[Problem requirements] Wherever "free" occurs in the entries, copy the line that holds it.
*** Opening Records shown ***
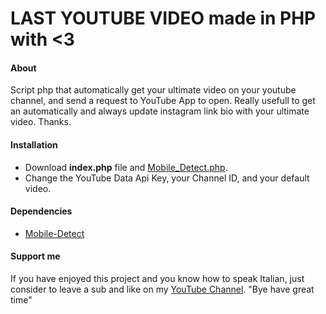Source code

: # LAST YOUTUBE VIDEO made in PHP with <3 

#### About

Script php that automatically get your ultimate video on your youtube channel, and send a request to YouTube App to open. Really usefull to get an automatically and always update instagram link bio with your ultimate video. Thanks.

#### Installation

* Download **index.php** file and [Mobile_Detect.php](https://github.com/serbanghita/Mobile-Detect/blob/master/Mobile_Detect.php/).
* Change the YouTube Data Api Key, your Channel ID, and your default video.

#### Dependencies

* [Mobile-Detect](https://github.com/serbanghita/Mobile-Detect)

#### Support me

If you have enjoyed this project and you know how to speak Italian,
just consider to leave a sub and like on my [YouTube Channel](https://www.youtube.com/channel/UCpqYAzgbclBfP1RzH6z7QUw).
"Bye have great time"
*** Closing Records shown ***
*** Opening Records shown ***
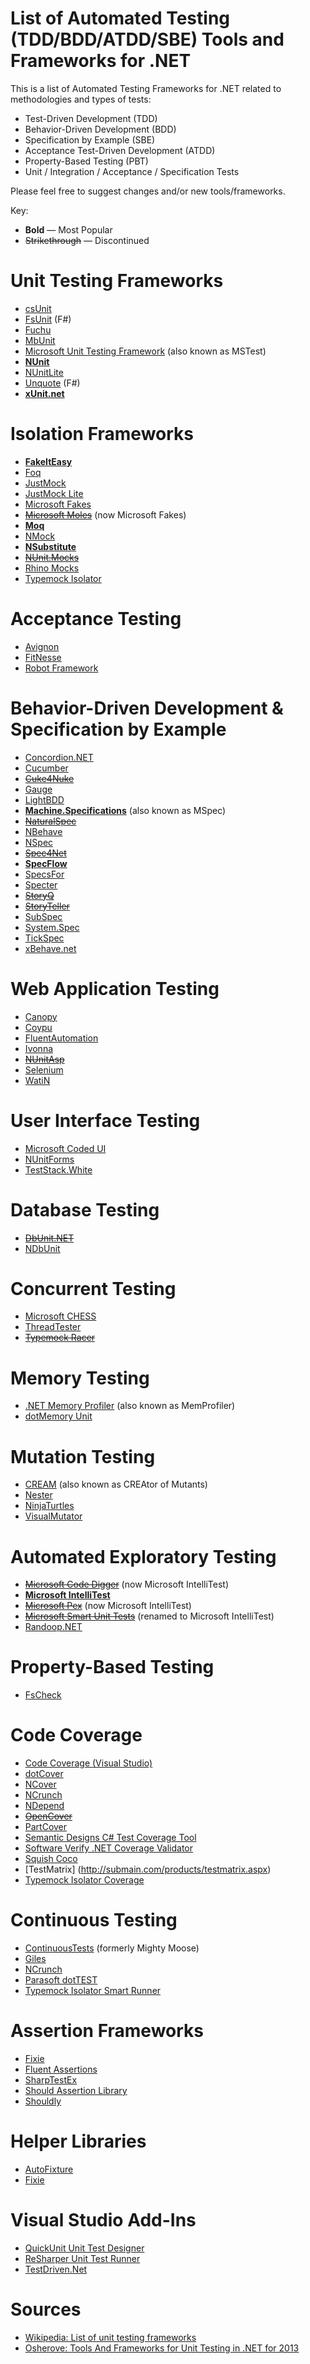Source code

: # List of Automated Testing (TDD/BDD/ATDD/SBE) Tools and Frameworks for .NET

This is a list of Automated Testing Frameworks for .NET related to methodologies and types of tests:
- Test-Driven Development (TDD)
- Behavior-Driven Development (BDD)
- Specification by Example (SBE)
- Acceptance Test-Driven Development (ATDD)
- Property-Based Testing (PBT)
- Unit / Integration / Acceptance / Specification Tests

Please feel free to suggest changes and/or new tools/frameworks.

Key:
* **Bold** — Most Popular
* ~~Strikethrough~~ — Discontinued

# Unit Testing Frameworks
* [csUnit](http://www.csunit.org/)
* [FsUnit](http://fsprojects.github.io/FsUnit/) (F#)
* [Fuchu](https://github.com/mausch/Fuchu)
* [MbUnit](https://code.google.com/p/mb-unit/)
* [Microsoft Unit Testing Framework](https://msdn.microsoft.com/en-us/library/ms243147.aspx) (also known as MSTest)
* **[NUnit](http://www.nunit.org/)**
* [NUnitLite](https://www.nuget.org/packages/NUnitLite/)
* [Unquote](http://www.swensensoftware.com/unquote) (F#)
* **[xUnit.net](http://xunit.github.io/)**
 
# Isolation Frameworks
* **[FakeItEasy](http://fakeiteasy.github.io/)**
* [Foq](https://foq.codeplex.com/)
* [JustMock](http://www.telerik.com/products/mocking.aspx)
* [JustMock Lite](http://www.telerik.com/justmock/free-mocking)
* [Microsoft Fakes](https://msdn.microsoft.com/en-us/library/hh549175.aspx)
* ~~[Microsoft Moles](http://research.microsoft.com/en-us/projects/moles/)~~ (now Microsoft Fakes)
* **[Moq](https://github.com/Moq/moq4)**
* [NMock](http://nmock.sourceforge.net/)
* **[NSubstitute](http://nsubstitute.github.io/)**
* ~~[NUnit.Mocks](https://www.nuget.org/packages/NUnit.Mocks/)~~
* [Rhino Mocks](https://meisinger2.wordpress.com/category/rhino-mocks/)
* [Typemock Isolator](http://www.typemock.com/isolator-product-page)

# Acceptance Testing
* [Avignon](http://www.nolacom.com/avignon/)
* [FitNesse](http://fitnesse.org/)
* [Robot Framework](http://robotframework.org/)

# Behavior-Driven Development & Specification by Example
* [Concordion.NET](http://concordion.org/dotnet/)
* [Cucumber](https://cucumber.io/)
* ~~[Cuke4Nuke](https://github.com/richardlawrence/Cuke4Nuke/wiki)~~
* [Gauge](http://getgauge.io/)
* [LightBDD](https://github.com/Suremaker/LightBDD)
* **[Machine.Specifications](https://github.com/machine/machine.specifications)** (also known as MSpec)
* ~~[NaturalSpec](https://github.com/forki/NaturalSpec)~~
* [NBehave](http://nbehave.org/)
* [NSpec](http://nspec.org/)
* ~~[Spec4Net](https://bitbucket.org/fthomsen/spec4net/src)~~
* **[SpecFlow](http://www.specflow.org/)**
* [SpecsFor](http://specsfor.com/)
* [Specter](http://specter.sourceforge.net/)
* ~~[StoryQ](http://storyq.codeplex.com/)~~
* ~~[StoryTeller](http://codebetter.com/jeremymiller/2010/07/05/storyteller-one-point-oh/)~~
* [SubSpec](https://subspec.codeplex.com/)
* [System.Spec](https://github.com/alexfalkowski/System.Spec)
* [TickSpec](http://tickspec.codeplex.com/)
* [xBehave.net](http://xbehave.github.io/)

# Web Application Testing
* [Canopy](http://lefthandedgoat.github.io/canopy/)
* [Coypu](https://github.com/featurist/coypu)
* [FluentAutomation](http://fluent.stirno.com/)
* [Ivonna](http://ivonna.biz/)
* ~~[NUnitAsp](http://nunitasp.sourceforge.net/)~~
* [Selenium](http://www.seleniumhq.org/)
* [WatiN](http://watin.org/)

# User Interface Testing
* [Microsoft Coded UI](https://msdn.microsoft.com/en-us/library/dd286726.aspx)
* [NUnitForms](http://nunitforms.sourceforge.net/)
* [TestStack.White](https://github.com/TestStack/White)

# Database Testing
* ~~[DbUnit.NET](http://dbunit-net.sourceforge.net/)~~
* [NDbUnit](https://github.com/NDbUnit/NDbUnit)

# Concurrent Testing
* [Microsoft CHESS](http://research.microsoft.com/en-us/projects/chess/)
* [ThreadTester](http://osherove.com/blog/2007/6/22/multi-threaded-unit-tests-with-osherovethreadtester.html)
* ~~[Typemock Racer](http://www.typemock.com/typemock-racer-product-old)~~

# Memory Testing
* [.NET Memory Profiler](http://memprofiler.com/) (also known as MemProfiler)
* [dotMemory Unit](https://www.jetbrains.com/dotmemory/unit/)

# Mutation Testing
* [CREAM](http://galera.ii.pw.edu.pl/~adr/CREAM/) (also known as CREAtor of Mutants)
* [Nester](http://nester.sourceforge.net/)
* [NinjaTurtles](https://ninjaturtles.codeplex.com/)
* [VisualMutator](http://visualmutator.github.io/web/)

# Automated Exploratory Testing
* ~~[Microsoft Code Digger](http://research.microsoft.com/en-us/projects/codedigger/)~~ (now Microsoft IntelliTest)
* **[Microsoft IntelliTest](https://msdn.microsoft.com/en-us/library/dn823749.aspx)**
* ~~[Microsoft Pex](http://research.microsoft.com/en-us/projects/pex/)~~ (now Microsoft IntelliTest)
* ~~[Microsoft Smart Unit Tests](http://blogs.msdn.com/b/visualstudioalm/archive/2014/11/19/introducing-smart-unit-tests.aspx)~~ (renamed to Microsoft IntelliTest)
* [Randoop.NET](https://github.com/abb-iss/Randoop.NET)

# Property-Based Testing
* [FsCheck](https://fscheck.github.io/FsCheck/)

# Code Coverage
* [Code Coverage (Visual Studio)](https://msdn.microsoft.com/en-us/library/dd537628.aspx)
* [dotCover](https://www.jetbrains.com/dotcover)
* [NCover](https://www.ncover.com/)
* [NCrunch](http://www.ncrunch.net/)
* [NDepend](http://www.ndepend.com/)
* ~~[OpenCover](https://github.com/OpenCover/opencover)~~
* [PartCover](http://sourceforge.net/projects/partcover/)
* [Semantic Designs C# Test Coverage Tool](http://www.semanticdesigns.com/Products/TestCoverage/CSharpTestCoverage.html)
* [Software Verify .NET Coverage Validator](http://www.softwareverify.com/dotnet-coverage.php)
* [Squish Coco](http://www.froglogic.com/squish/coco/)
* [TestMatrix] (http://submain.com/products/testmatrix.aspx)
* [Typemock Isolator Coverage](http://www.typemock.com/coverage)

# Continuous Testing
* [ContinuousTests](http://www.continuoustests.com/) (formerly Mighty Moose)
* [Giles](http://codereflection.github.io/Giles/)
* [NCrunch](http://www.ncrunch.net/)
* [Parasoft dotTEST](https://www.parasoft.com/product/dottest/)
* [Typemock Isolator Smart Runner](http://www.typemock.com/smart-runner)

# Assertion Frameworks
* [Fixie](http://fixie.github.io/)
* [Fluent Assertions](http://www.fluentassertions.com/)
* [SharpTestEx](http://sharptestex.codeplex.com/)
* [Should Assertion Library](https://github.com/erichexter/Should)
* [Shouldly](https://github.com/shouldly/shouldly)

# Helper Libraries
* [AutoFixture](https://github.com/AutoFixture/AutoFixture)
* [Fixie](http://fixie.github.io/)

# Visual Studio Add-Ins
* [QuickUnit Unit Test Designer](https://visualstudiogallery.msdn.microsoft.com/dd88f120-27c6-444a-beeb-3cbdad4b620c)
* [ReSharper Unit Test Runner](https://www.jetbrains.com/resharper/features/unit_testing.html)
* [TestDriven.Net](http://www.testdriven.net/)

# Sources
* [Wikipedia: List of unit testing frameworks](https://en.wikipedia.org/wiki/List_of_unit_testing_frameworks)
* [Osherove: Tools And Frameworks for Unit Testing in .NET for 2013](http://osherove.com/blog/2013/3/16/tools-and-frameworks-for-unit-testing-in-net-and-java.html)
*** Closing Records shown ***
[Solution below]
Please feel free to suggest changes and/or new tools/frameworks.
* [JustMock Lite](http://www.telerik.com/justmock/free-mocking)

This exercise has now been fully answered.